Finding nice arboreal vivs is a constant challenge.


----------



## iangreentree (Nov 5, 2007)

*Custom made acrylic tank*

wow very nice where you get the acrylic etc. how much they cost to build?

:notworthy:


----------



## Lady_J (Feb 18, 2007)

ANT said:


> looks excellent ! well done


why thanks 



PendleHog said:


> They look lovely, I could do with some about 5x the size for my boiga as it happens!
> Finding nice arboreal vivs is a constant challenge.


yea tbh i will prob make 2ft cubes when they outgrow these. these are 1ft cube each 



iangreentree said:


> wow very nice where you get the acrylic etc. how much they cost to build?
> 
> :notworthy:


erm cost about £45 but that included glue that i wouldnt have to buy again :lol: coz they gave me so much and you use so little. got the acrylic from a supplier my bf uses for his business. im tempted to make them to order but i dunno if ppl would be interested.


----------



## badboiboom (Oct 22, 2007)

excuse me if this sounds stupid but...
what is a boiga???


----------



## matty (Feb 17, 2007)

I'd be interested in a couple, in a few months time


----------



## matty (Feb 17, 2007)

badboiboom said:


> excuse me if this sounds stupid but...
> what is a boiga???


 
A snake, well, a group of snakes..arboreal..rear-fanged..


----------



## badboiboom (Oct 22, 2007)

o cool
what do they look like?


----------



## Lady_J (Feb 18, 2007)

Sorry should have been more specific, boiga cyanea  green cat eyed snake i think is one of the common names for them 
If anyone is interested in specific sizes i can always whip up a quote etc, im not sure how well they would ship, but could always send them flat packed with glue etc.


----------



## badboiboom (Oct 22, 2007)

o ive heard of them
thanks
just curious lol


----------



## Lady_J (Feb 18, 2007)

no worries, think i posted this in the wrong section.... could a mod move it plse


----------



## PendleHog (Dec 21, 2005)

I would be VERY interested (probably in quite a few) if you could make bigger ones at sensible prices.

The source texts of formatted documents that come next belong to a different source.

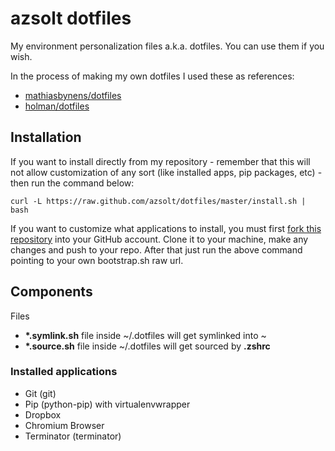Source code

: azsolt dotfiles
=
My environment personalization files a.k.a. dotfiles. You can use them if you wish.

In the process of making my own dotfiles I used these as references:

* [mathiasbynens/dotfiles](https://github.com/mathiasbynens/dotfiles)
* [holman/dotfiles](https://github.com/holman/dotfiles)

## Installation

If you want to install directly from my repository - remember that this will not allow customization of any sort (like installed apps, pip packages, etc) - then run the command below:

``curl -L https://raw.github.com/azsolt/dotfiles/master/install.sh | bash``

If you want to customize what applications to install, you must first [fork this repository](https://github.com/azsolt/dotfiles/fork) into your GitHub account. Clone it to your machine, make any changes and push to your repo.
After that just run the above command pointing to your own bootstrap.sh raw url.

## Components 

Files

* __*.symlink.sh__ file inside ~/.dotfiles will get symlinked into ~
* __*.source.sh__ file inside ~/.dotfiles will get sourced by __.zshrc__

### Installed applications

* Git (git)
* Pip (python-pip) with virtualenvwrapper
* Dropbox
* Chromium Browser
* Terminator (terminator)
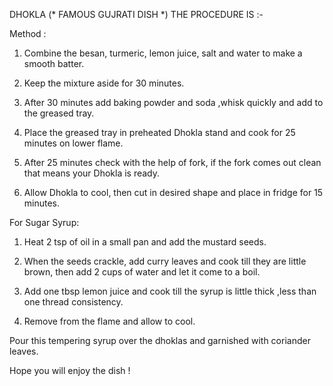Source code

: DHOKLA (* FAMOUS GUJRATI  DISH *)
THE PROCEDURE IS :-

Method :

1. Combine the besan, turmeric, lemon juice, salt and water to make a smooth batter.

2. Keep the mixture aside for 30 minutes.

3. After 30 minutes add baking powder and soda  ,whisk quickly and add to the greased tray.

4. Place the greased tray in preheated Dhokla stand and cook for 25 minutes on lower flame.

5. After 25 minutes check with the help of fork, if the fork comes out clean that means your Dhokla is ready.

6. Allow Dhokla to cool, then cut in desired shape and place in fridge for 15 minutes.

For Sugar Syrup:

1. Heat 2 tsp of oil in a small pan and add the mustard seeds.

2. When the seeds crackle, add curry leaves and cook till they are little brown, then add 2 cups of water and let it come to a boil.

3. Add one tbsp lemon juice and cook till the syrup is little thick  ,less than one thread consistency.

4. Remove from the flame and allow to cool.

Pour this tempering  syrup over the dhoklas and garnished with coriander leaves.

Hope you will enjoy the dish !
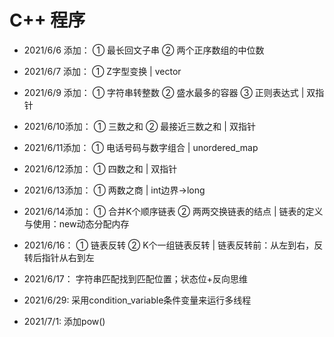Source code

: # C++ 程序
* 2021/6/6 添加：	① 最长回文子串 ② 两个正序数组的中位数
* 2021/6/7 添加：	① Z字型变换 | vector
* 2021/6/9 添加：	① 字符串转整数 ② 盛水最多的容器 ③ 正则表达式 | 双指针
* 2021/6/10添加：	① 三数之和 ② 最接近三数之和 | 双指针
* 2021/6/11添加：	① 电话号码与数字组合 | unordered_map
* 2021/6/12添加：	① 四数之和 | 双指针
* 2021/6/13添加：	① 两数之商 | int边界->long
* 2021/6/14添加：  ① 合并K个顺序链表 ② 两两交换链表的结点 | 链表的定义与使用：new动态分配内存
* 2021/6/16：      ① 链表反转 ② K个一组链表反转 | 链表反转前：从左到右，反转后指针从右到左
* 2021/6/17：      字符串匹配找到匹配位置；状态位+反向思维

* 2021/6/29:       采用condition_variable条件变量来运行多线程
* 2021/7/1:        添加pow()
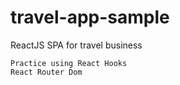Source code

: # travel-app-sample

ReactJS SPA for travel business

    Practice using React Hooks
    React Router Dom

I would be looking at 2ft cubes and 3x2s or 3x18"s (vertically orientated obviously).

Would you mind doing me a quote *is a pain in the bum!*
​


----------



## Lady_J (Feb 18, 2007)

Best bet is to PM me the size you are intersted in, teh supplier is a bit slow on teh communication front but i will do my ebst. also let me know if you want it flat packed for you to glue or glued at this end, however i will not take responsibility for breakages by post.


----------



## PendleHog (Dec 21, 2005)

Lady_J said:


> no worries, think i posted this in the wrong section.... could a mod move it plse


Looks like the right section to me  If you want it put elsewhere I can move it for you though.


----------



## Lady_J (Feb 18, 2007)

PendleHog said:


> Looks like the right section to me  If you want it put elsewhere I can move it for you though.


sorry thought it should be in habitat, now worries tho


----------



## Mark75 (Jan 21, 2007)

I'd be interested in some of these but for mantids. Maybe 6"-12" square at the base and maybe 1ft-2ft high.

If you do fancy making some send me a pm.


----------